And then the response, what do you do about it? It will often be for the local management, or for HR, or welfare to deal with it, not the security function. Obviously there will be cases where somebody is really seriously a bad person. Where you do need a security response. But a lot of it will be below that threshold.
Just an aside on the language thing. What’s in language? I don't like this sort of binary distinction that's often made between insiders being either malicious or accidental. I think both those labels are quite unhelpful in a way. I don't think anything is ever truly accidental. And the malicious label? Well, how do you know? You can tell whether somebody does something deliberately or not, by observing what they do. But your definition of malicious - is in the eye of the beholder, really.
Just on the news, a couple of days ago, you may have noticed, Oleg Gordievsky just died. A hero, famous spy, helped to avert World War III in the 1980s. Russian intelligence officer working for the Brits. Hero from our point of view. From the Soviets’ point of view, as it then was during the Cold War, a malicious traitor.
People sometimes cause harm in organisations unintentionally. They click on an attachment - and get better technology, would be my answer to that. They don't mean to cause harm, but they cause harm. And then, at the other extreme, you've got your dedicated Russian spy, or Chinese spy, or terrorist, or criminal working for an organised crime group who's stealing all your money. Very deliberately and consciously doing stuff. Are they malicious? They're intentional. Who knows why they're doing what they're doing? I don't think you can ever get inside the head of an individual insider.
Question 9: Risks of Purpose-Driven Cultures
1:24:20 – SW: An audience member raised the question about organisations that rely heavily on a shared sense of purpose. Could an overreliance on purpose-driven culture cause organisations to overlook other potential risks?
1:24:34 – PM: So I don't know the answer to that. I mean, you may know of some research on that, so I don't know what the evidence, if there is evidence on that. But my guess – so it's a really interesting point. My guess would be that, if all the organisation was relying on was a sort of complacent sense of ‘we do good’, then that could be asking for trouble.
I used to be on the board of the Charity Commission, and I think, I would say, my impression was, that sometimes when charities went wrong through poor governance - it was... and it was often governance issues. It was because perhaps there had been a bit too much - this is a tiny minority, mind you – there'd been perhaps a bit too much reliance on the, ‘we're doing good so we don't have to worry about, you know, competent management, and leadership, and policies, and decision-making, and budgeting. We're doing good’. So I think that can be dangerous.

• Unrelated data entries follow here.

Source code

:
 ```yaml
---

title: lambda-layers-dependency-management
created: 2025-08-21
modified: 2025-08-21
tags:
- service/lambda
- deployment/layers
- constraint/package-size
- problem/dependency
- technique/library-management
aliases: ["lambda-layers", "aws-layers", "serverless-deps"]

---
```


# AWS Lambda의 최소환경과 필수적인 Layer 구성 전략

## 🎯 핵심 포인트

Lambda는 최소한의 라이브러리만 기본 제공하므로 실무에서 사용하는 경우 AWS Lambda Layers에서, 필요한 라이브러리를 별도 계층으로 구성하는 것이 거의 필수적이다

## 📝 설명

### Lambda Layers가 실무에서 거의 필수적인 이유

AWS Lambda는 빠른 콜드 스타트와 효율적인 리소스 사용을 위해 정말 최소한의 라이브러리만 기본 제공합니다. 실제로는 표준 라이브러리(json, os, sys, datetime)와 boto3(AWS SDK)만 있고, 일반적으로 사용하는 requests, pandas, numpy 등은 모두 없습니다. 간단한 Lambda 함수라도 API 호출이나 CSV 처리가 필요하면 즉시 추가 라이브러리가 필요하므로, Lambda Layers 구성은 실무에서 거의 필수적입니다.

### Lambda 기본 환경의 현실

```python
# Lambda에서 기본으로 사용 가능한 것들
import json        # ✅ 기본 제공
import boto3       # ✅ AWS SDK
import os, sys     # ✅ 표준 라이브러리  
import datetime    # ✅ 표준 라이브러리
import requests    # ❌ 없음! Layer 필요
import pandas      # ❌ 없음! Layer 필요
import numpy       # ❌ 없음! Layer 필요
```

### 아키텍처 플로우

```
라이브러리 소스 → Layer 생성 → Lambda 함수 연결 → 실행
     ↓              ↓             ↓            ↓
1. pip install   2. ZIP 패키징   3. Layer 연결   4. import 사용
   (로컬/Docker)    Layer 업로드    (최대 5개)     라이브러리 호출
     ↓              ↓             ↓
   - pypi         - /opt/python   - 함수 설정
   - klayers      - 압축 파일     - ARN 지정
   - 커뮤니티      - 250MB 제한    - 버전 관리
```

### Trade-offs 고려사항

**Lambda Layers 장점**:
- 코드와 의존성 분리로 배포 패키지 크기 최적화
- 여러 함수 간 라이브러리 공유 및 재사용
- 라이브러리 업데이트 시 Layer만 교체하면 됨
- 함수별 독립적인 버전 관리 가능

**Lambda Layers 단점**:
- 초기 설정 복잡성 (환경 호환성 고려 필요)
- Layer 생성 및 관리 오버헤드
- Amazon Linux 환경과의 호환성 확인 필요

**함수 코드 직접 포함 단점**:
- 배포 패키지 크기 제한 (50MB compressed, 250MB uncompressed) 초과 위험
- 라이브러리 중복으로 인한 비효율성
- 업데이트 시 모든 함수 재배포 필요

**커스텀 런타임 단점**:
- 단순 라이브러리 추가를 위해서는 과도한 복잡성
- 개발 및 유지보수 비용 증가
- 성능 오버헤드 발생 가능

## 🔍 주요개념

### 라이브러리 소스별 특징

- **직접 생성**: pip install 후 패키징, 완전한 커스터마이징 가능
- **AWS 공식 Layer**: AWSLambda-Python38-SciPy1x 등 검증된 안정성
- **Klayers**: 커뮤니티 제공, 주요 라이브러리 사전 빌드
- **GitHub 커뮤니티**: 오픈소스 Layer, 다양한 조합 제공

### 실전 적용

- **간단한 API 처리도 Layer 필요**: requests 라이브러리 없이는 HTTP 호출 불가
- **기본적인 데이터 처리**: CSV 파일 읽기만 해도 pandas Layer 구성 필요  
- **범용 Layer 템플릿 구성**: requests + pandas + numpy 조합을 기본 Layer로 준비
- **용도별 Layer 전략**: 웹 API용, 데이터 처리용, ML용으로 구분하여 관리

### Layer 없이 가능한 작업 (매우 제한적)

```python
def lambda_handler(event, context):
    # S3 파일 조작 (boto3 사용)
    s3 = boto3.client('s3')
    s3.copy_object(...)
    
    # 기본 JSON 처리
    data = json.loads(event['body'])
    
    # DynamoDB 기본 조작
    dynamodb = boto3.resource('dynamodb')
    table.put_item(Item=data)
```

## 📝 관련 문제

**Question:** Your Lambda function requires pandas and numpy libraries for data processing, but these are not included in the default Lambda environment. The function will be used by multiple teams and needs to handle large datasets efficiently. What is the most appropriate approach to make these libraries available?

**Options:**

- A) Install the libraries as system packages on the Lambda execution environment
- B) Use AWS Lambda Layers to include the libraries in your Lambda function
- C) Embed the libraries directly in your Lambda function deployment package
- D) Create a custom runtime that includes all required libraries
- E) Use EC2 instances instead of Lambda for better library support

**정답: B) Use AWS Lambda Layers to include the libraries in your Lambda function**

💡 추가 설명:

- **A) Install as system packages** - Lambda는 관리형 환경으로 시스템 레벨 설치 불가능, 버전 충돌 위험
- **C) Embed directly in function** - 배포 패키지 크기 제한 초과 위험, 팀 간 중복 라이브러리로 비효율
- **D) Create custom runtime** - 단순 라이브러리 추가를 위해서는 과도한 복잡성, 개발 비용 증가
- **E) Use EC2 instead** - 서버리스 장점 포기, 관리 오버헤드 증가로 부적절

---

I think if anything, my, again, this is just impressionistic, in parts of the public sector at the moment, is more that it's gone too far the other way, that there is an excessive focus on process and not enough is said very much about mission and purpose. You need both.
Question 10: Insider Risk Across Generations
1:26:06 – SW: Here's another audience question: when looking at insider threats, are there noticeable differences across generations? For instance, how might risk indicators vary between employees joining at 16 versus those working into their 70s?
1:26:23 – RS: We did some work looking at an energy organisation. And it had some really interesting questions around young people coming in. And what we found in it, was actually they had two different groups of young people. So they had young people who were coming in as apprentices who were leaving with qualifications and their ‘dirt’. And then it had a bunch of graduate entry who had got into debt from their studies, and were expecting the organisation to deliver on particular promises, that it then didn't deliver.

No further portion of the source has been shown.